Simultaneously, the BGP router sets $u^{req}$ and $u^{agr}$. $u^{req}$ is the neighbor trust establishment requester’s expected payoff. $u^{agr}$ is the neighbor trust establishment agreer’s expected payoff.

2.

The BGP Neighbor Trust Establishment Process. We suppose that $A{S}_1$ wants to establish a trusted neighbor relationship with its adjacent $A{S}_2$. $A{S}_1$ is the neighbor trust establishment requester, with the service quality attribute vector range $X_{A{S}_1}^{acc}$, the negotiation ability ${\delta }_{A{S}_1}$ and the expected payoff $u_{A{S}_1}^{req}$. $A{S}_2$ is the neighbor trust establishment agreer, with the service quality attribute vector range $X_{A{S}_2}^{pro}$, the negotiation ability ${\delta }_{A{S}_2}$, and the expected payoff $u_{A{S}_2}^{agr}$. The number of quotations for $A{S}_1$/$A{S}_2$ is $T_{A{S}_1}$/$T_{A{S}_2}$. In order to better describe the process, we take $T_{A{S}_1}=T_{A{S}_2}=1$. The implementation of BNTE-BG is shown in Figure 1 and Algorithm 1:

Step 1:

First, $A{S}_1$ initiates a neighbor trust establishment request to $A{S}_2$. It uses the service quality attribute vector range $X_{A{S}_1}^{acc}$, the current quotation number $t_{A{S}_1}$ and the negotiation ability ${\delta }_{A{S}_1}$ to generate the service quality attribute quotation vector $X^{\left(1\right)}$ through the quote strategy function $Quot{e}_{\_req}$. Then $A{S}_1$ adds it to the TCP message and sends it to $A{S}_2$.

Step 2:

When $A{S}_2$ receives the new TCP message from $A{S}_1$, it extracts the service quality attribute quotation vector $X^{\left(1\right)}$. It calculates the payoff, then judges whether $A{S}_1$’s $X^{\left(1\right)}$ satisfy the expected payoff $u_{A{S}_2}^{agr}$. If it does, $A{S}_2$ outputs “Establish neighbor”. If not, it uses the service quality attribute vector range $X_{A{S}_2}^{pro}$, the current quotation number $t_{A{S}_2}$, and the negotiation ability ${\delta }_{A{S}_2}$ to generate the service quality attribute quotation vector $X^{\left(1\right)}$ through the quote strategy function $Quot{e}_{\_agr}$. Then $A{S}_2$ adds it to the TCP message and sends to $A{S}_1$.

Step 3:

When $A{S}_1$ receives the new TCP message from $A{S}_2$, it extracts the service quality attribute quotation vector $X^{\left(1\right)}$. It calculates the payoff, then judges whether $A{S}_2$’s $X^{\left(1\right)}$ satisfy the expected payoff $u_{A{S}_1}^{req}$. If it does, $A{S}_1$ outputs “Establish neighbor”. If not, it outputs “Establish neighbor failed”.

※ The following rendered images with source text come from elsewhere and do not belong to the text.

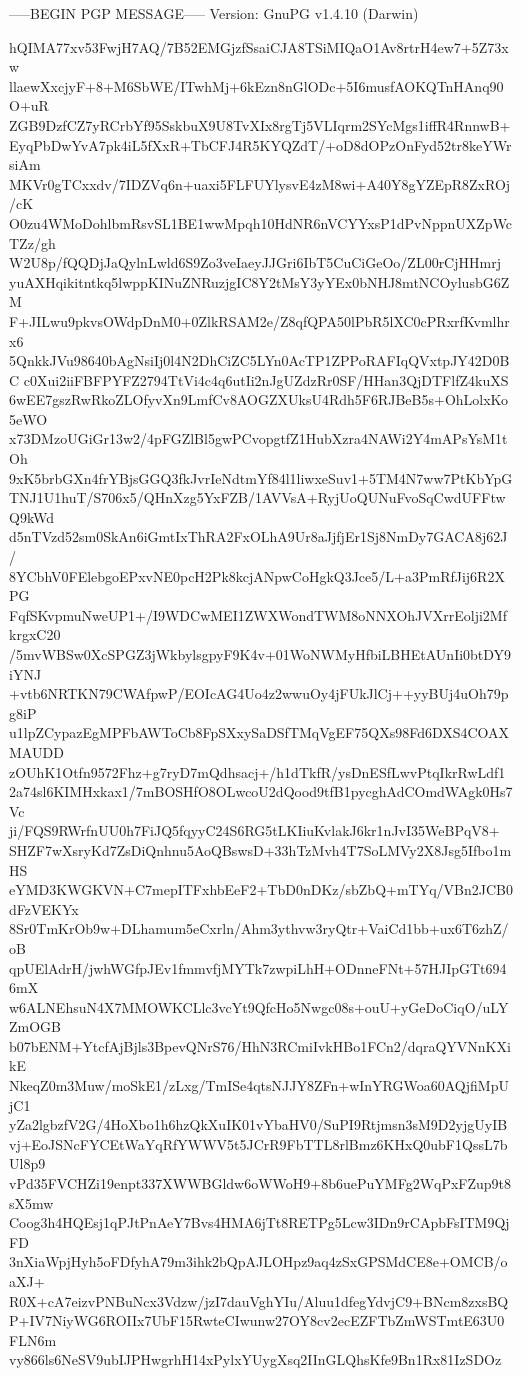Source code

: -----BEGIN PGP MESSAGE-----
Version: GnuPG v1.4.10 (Darwin)

hQIMA77xv53FwjH7AQ/7B52EMGjzfSsaiCJA8TSiMIQaO1Av8rtrH4ew7+5Z73xw
llaewXxcjyF+8+M6SbWE/ITwhMj+6kEzn8nGlODc+5I6musfAOKQTnHAnq90O+uR
ZGB9DzfCZ7yRCrbYf95SskbuX9U8TvXIx8rgTj5VLIqrm2SYcMgs1iffR4RnnwB+
EyqPbDwYvA7pk4iL5fXxR+TbCFJ4R5KYQZdT/+oD8dOPzOnFyd52tr8keYWrsiAm
MKVr0gTCxxdv/7IDZVq6n+uaxi5FLFUYlysvE4zM8wi+A40Y8gYZEpR8ZxROj/cK
O0zu4WMoDohlbmRsvSL1BE1wwMpqh10HdNR6nVCYYxsP1dPvNppnUXZpWcTZz/gh
W2U8p/fQQDjJaQylnLwld6S9Zo3veIaeyJJGri6IbT5CuCiGeOo/ZL00rCjHHmrj
yuAXHqikitntkq5lwppKINuZNRuzjgIC8Y2tMsY3yYEx0bNHJ8mtNCOylusbG6ZM
F+JILwu9pkvsOWdpDnM0+0ZlkRSAM2e/Z8qfQPA50lPbR5lXC0cPRxrfKvmlhrx6
5QnkkJVu98640bAgNsiIj0l4N2DhCiZC5LYn0AcTP1ZPPoRAFIqQVxtpJY42D0BC
c0Xui2iiFBFPYFZ2794TtVi4c4q6utIi2nJgUZdzRr0SF/HHan3QjDTFlfZ4kuXS
6wEE7gszRwRkoZLOfyvXn9LmfCv8AOGZXUksU4Rdh5F6RJBeB5s+OhLolxKo5eWO
x73DMzoUGiGr13w2/4pFGZlBl5gwPCvopgtfZ1HubXzra4NAWi2Y4mAPsYsM1tOh
9xK5brbGXn4frYBjsGGQ3fkJvrIeNdtmYf84l1liwxeSuv1+5TM4N7ww7PtKbYpG
TNJ1U1huT/S706x5/QHnXzg5YxFZB/1AVVsA+RyjUoQUNuFvoSqCwdUFFtwQ9kWd
d5nTVzd52sm0SkAn6iGmtIxThRA2FxOLhA9Ur8aJjfjEr1Sj8NmDy7GACA8j62J/
8YCbhV0FElebgoEPxvNE0pcH2Pk8kcjANpwCoHgkQ3Jce5/L+a3PmRfJij6R2XPG
FqfSKvpmuNweUP1+/I9WDCwMEI1ZWXWondTWM8oNNXOhJVXrrEolji2MfkrgxC20
/5mvWBSw0XcSPGZ3jWkbylsgpyF9K4v+01WoNWMyHfbiLBHEtAUnIi0btDY9iYNJ
+vtb6NRTKN79CWAfpwP/EOIcAG4Uo4z2wwuOy4jFUkJlCj++yyBUj4uOh79pg8iP
u1lpZCypazEgMPFbAWToCb8FpSXxySaDSfTMqVgEF75QXs98Fd6DXS4COAXMAUDD
zOUhK1Otfn9572Fhz+g7ryD7mQdhsacj+/h1dTkfR/ysDnESfLwvPtqIkrRwLdf1
2a74sl6KIMHxkax1/7mBOSHfO8OLwcoU2dQood9tfB1pycghAdCOmdWAgk0Hs7Vc
ji/FQS9RWrfnUU0h7FiJQ5fqyyC24S6RG5tLKIiuKvlakJ6kr1nJvI35WeBPqV8+
SHZF7wXsryKd7ZsDiQnhnu5AoQBswsD+33hTzMvh4T7SoLMVy2X8Jsg5Ifbo1mHS
eYMD3KWGKVN+C7mepITFxhbEeF2+TbD0nDKz/sbZbQ+mTYq/VBn2JCB0dFzVEKYx
8Sr0TmKrOb9w+DLhamum5eCxrln/Ahm3ythvw3ryQtr+VaiCd1bb+ux6T6zhZ/oB
qpUElAdrH/jwhWGfpJEv1fmmvfjMYTk7zwpiLhH+ODnneFNt+57HJIpGTt6946mX
w6ALNEhsuN4X7MMOWKCLlc3vcYt9QfcHo5Nwgc08s+ouU+yGeDoCiqO/uLYZmOGB
b07bENM+YtcfAjBjls3BpevQNrS76/HhN3RCmiIvkHBo1FCn2/dqraQYVNnKXikE
NkeqZ0m3Muw/moSkE1/zLxg/TmISe4qtsNJJY8ZFn+wInYRGWoa60AQjfiMpUjC1
yZa2lgbzfV2G/4HoXbo1h6hzQkXuIK01vYbaHV0/SuPI9Rtjmsn3sM9D2yjgUyIB
vj+EoJSNcFYCEtWaYqRfYWWV5t5JCrR9FbTTL8rlBmz6KHxQ0ubF1QssL7bUl8p9
vPd35FVCHZi19enpt337XWWBGldw6oWWoH9+8b6uePuYMFg2WqPxFZup9t8sX5mw
Coog3h4HQEsj1qPJtPnAeY7Bvs4HMA6jTt8RETPg5Lcw3IDn9rCApbFsITM9QjFD
3nXiaWpjHyh5oFDfyhA79m3ihk2bQpAJLOHpz9aq4zSxGPSMdCE8e+OMCB/oaXJ+
R0X+cA7eizvPNBuNcx3Vdzw/jzI7dauVghYIu/Aluu1dfegYdvjC9+BNcm8zxsBQ
P+IV7NiyWG6ROIIx7UbF15RwteCIwunw27OY8cv2ecEZFTbZmWSTmtE63U0FLN6m
vy866ls6NeSV9ubIJPHwgrhH14xPylxYUygXsq2IInGLQhsKfe9Bn1Rx81IzSDOz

Figure 1. BNTE-BG flowchart.

The functions involved in Algorithm 1 are described as follows:

• $Send$ indicates that the BGP router sends its service quality attribute quotation vector to the adjacent BGP router.
• $Quot{e}_{\_req}\left(X_{A{S}_1}^{acc},t_{A{S}_1},{\delta }_{A{S}_1} \right)$ indicates that $A{S}_1$ performs $t_{A{S}_1}$th quotation to generate the service quality attribute quotation vector $X^{\left(t_{A{S}_1}\right)}$.
• $Quot{e}_{\_agr}\left(X_{A{S}_2}^{pro},t_{A{S}_2},{\delta }_{A{S}_2}\right)$ indicates that $A{S}_2$ performs $t_{A{S}_2}$th quotation to generate the service quality attribute quotation vector $X^{\left(t_{A{S}_2}\right)}$.
• $U_{\_req}\left(X^{\left(t_{A{S}_2}\right)},X_{A{S}_1}^{acc}\right)$ indicates that $A{S}_1$ obtains the payoff accepting the service quality attribute quotation vector $X^{\left(t_{A{S}_2}\right)}$.
• $U_{\_agr}\left(X^{\left(t_{A{S}_1}\right)},X_{A{S}_2}^{pro}\right)$ indicates that AS₂ obtains the payoff accepting the service quality attribute quotation vector$X^{\left(t_{A{S}_1}\right)}$.
• $Dick\left(U,u\right)$ indicates that $A{S}_1$/$A{S}_2$ determines whether to establish a neighbor relationship.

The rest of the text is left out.